Edward J. Fuhr, attorney for what is now Randolph College, argued that marketing materials do not amount to a contract and said the academic catalog includes a disclaimer that things can change without notice. He also suggested the appeal is moot because about 60 men already are enrolled at the Lynchburg school.
The contract case was one of two lawsuits involving Randolph’s coeducation status heard back-to-back by the Supreme Court. In the other, some students and donors claim the college cannot raise money for the purpose of educating women only then spend it on something else.
The college’s board cited declining enrollment as a reason for ending its 115-year tradition of women-only education.

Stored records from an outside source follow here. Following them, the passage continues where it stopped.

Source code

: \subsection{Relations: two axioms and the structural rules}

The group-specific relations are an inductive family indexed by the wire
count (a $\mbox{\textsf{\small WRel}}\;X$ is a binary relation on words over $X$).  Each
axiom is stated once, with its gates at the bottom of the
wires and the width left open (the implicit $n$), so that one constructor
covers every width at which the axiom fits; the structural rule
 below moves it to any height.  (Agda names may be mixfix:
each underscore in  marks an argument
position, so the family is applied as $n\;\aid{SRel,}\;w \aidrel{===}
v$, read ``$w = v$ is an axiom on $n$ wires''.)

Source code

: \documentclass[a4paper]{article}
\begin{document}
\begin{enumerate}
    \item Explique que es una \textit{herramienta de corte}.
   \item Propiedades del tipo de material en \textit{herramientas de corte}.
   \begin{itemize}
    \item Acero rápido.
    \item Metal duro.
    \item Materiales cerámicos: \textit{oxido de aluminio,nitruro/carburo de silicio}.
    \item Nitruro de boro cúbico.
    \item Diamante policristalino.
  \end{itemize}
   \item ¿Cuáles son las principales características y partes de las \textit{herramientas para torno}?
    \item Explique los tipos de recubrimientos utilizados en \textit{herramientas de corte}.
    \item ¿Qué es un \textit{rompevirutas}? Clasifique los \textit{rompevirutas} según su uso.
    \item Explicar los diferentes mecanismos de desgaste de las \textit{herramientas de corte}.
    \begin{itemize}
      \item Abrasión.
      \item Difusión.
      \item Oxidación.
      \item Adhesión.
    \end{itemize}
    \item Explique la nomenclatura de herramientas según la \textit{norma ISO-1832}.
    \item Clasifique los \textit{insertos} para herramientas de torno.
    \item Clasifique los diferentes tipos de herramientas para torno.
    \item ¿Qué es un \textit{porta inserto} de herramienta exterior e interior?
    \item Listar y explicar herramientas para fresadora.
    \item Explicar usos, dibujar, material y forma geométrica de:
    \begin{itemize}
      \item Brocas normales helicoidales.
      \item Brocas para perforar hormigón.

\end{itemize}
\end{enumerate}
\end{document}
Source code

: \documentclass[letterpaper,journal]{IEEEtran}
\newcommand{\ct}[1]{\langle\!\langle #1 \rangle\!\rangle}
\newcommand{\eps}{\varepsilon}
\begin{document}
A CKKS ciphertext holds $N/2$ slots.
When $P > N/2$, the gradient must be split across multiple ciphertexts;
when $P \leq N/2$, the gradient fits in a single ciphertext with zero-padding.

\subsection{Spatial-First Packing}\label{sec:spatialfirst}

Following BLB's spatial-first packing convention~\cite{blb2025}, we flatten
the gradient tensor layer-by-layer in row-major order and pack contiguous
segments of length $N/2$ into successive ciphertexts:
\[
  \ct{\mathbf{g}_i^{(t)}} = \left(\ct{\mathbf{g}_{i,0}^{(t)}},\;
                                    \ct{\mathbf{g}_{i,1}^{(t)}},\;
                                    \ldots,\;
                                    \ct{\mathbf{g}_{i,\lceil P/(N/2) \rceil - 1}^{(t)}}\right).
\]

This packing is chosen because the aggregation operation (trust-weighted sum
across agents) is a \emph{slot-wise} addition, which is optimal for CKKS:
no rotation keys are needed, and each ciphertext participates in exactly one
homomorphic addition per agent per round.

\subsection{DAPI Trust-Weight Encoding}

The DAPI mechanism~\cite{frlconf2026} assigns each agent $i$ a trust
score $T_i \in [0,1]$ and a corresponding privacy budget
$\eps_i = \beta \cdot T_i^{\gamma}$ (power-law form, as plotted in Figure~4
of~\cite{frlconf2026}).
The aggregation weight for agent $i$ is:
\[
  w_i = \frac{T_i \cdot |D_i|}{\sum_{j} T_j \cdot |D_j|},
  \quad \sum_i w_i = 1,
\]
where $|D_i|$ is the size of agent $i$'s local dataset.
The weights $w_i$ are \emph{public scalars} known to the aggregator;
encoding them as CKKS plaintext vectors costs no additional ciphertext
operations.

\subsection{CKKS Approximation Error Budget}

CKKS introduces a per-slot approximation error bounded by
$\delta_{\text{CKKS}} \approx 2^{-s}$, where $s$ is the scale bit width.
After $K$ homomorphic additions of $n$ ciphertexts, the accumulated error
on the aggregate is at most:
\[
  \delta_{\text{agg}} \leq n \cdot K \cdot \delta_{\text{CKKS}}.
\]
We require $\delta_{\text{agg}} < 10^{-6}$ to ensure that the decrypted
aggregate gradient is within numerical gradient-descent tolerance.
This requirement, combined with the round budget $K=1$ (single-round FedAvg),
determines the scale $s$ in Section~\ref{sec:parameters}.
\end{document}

Enrollment this year is about 700, about the same as it had been when the change was made.
Some justices voiced concern about whether the breach of contract lawsuit was tossed out prematurely, before the plaintiffs were allowed to present their case.
“It seems to me there’s going to have to be evidence,” said Justice Donald Lemons. He said the situation is akin to someone applying to a dentistry school, then enrolling and finding out it’s really a veterinary school.
Fuhr argued that students were never expressly promised that the college would remain all-female. He also said students don’t commit to stay for four years when they enroll, so “at most you had a one-semester contract.”
Durrette disagreed, saying enrollment in a four-year college is “like a lease with an option to renew.” And in this case, he suggested, the terms were being changed midstream.
The second lawsuit, which also was dismissed by the circuit court, centered on whether charitable trust law prohibits the college from spending donations on coeducation.
“Fundamentally, it’s wrong to take assets intended for one purpose and use them for another purpose, charitable or otherwise,” plaintiffs’ attorney William Hurd told the court.
Justice Steven Agee wondered whether Hurd’s argument meant a food bank couldn’t expand its services and offer clothing for the needy. Fuhr said such an outcome would erect “a very serious roadblock to a lot of public good.”
Fuhr also argued that under the law, it would be up to the state attorney general to intervene if donations were being improperly spent.
The Supreme Court is expected to rule on the cases in June.